* **Task to complete**
Check each line of the data below for the word "after". How many lines have it? Answer with the number alone.

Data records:
^^^^^^^^^^^^^^^^

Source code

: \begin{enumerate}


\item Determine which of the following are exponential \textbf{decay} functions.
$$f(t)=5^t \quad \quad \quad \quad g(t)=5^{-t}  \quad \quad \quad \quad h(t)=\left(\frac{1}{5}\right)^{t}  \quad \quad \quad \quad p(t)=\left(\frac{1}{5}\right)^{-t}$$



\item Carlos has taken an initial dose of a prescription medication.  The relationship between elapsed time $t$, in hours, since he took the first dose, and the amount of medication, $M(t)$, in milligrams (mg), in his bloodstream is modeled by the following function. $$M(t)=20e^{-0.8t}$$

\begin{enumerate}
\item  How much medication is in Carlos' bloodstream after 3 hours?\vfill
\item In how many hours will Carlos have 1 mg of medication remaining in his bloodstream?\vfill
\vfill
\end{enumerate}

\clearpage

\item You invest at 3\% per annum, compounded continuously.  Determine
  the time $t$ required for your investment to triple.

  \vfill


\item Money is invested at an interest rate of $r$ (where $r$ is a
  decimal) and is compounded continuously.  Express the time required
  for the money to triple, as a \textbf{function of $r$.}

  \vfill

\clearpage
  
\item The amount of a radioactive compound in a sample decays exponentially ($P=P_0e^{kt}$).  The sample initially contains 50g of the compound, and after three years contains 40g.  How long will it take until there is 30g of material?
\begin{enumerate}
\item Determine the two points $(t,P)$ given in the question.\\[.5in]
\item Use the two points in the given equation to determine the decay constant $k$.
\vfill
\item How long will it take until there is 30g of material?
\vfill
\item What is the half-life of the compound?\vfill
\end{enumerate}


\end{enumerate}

^^^^^^^^^^^^^^^^

* **Completed task**
2